Below is a block of entries; repeat exactly the lines starting at the line that contains "tissus mous inégalé." and ending at the line that contains "le guidage) .", both included.
### Extracted data
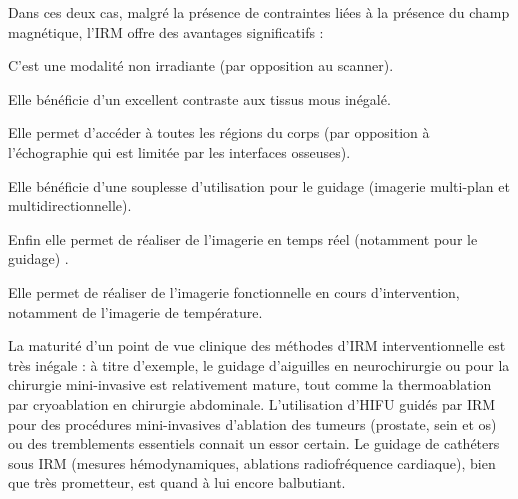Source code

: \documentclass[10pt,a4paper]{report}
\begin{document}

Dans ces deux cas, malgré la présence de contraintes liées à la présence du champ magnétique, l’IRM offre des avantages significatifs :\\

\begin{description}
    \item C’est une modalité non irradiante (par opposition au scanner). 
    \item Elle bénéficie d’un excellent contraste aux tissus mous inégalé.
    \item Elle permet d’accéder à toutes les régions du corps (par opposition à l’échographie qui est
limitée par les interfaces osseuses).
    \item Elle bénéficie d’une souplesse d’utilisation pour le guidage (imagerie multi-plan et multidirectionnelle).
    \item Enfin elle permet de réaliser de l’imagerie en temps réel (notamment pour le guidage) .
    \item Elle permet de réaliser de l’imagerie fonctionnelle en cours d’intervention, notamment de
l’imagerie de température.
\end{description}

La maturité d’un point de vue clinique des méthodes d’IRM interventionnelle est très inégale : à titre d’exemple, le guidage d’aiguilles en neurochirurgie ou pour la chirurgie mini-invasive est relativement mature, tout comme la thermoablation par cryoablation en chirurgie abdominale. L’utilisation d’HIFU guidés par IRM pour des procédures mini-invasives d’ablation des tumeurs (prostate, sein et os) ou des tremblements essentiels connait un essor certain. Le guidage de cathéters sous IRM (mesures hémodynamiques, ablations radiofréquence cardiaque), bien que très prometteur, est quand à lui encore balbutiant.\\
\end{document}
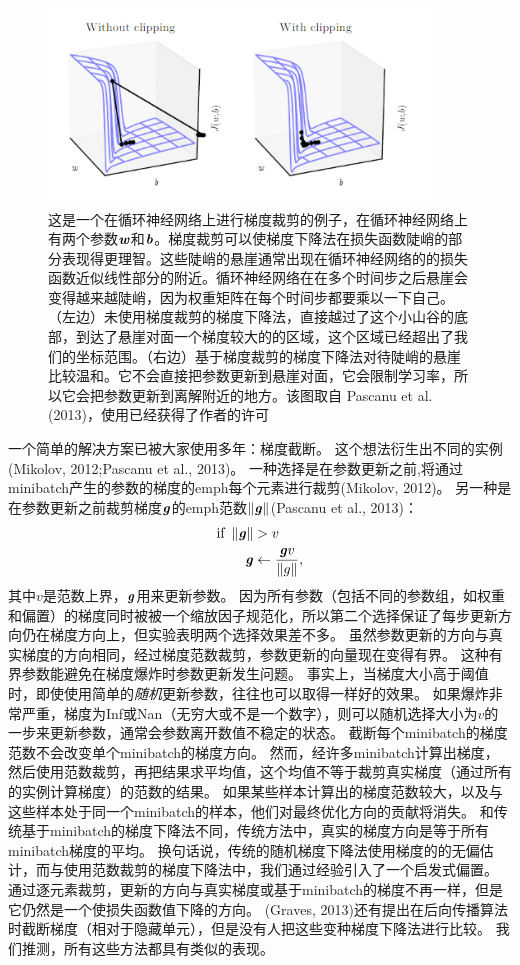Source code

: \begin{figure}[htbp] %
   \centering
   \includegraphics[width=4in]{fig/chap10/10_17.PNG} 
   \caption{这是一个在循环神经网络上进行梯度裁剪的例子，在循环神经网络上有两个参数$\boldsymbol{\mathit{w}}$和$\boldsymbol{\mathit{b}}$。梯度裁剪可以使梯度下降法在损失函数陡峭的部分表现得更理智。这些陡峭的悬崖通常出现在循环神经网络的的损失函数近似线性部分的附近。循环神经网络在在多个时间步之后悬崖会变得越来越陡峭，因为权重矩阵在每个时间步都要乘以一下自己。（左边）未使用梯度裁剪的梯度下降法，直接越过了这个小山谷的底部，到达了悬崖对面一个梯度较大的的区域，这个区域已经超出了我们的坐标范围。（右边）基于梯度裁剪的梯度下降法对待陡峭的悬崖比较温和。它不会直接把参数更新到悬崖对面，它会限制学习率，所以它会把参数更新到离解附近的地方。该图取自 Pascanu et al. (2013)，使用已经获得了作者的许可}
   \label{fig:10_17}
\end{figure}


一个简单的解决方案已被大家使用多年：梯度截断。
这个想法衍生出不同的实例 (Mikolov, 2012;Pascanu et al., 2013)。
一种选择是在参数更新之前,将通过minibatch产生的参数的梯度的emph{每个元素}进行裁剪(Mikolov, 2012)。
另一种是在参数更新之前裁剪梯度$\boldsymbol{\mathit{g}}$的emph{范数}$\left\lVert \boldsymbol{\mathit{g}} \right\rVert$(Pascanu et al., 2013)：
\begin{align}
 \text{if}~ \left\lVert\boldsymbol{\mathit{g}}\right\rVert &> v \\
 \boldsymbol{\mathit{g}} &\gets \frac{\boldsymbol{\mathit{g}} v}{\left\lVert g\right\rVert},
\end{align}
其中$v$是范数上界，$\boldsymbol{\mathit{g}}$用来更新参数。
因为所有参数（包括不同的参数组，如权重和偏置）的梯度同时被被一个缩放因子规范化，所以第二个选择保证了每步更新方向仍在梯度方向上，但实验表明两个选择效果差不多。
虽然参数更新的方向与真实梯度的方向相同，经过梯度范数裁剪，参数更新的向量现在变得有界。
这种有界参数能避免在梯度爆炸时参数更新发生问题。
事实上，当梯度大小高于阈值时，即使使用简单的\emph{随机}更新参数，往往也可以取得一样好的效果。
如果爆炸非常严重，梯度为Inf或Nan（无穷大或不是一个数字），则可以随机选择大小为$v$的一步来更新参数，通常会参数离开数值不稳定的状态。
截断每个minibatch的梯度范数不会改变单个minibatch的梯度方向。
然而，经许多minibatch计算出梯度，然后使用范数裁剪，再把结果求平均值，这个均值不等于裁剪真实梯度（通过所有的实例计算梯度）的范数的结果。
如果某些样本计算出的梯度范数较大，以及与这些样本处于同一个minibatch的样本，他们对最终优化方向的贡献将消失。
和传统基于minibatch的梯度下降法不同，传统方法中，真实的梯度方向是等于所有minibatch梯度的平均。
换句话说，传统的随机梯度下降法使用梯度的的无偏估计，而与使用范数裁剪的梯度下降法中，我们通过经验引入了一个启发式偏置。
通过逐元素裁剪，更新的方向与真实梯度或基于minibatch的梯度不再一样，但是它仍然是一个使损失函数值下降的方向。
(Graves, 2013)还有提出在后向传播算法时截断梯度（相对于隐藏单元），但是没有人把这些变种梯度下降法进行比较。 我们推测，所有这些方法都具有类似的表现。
######
__Reply__
    \item Elle bénéficie d’un excellent contraste aux tissus mous inégalé.
    \item Elle permet d’accéder à toutes les régions du corps (par opposition à l’échographie qui est
limitée par les interfaces osseuses).
    \item Elle bénéficie d’une souplesse d’utilisation pour le guidage (imagerie multi-plan et multidirectionnelle).
    \item Enfin elle permet de réaliser de l’imagerie en temps réel (notamment pour le guidage) .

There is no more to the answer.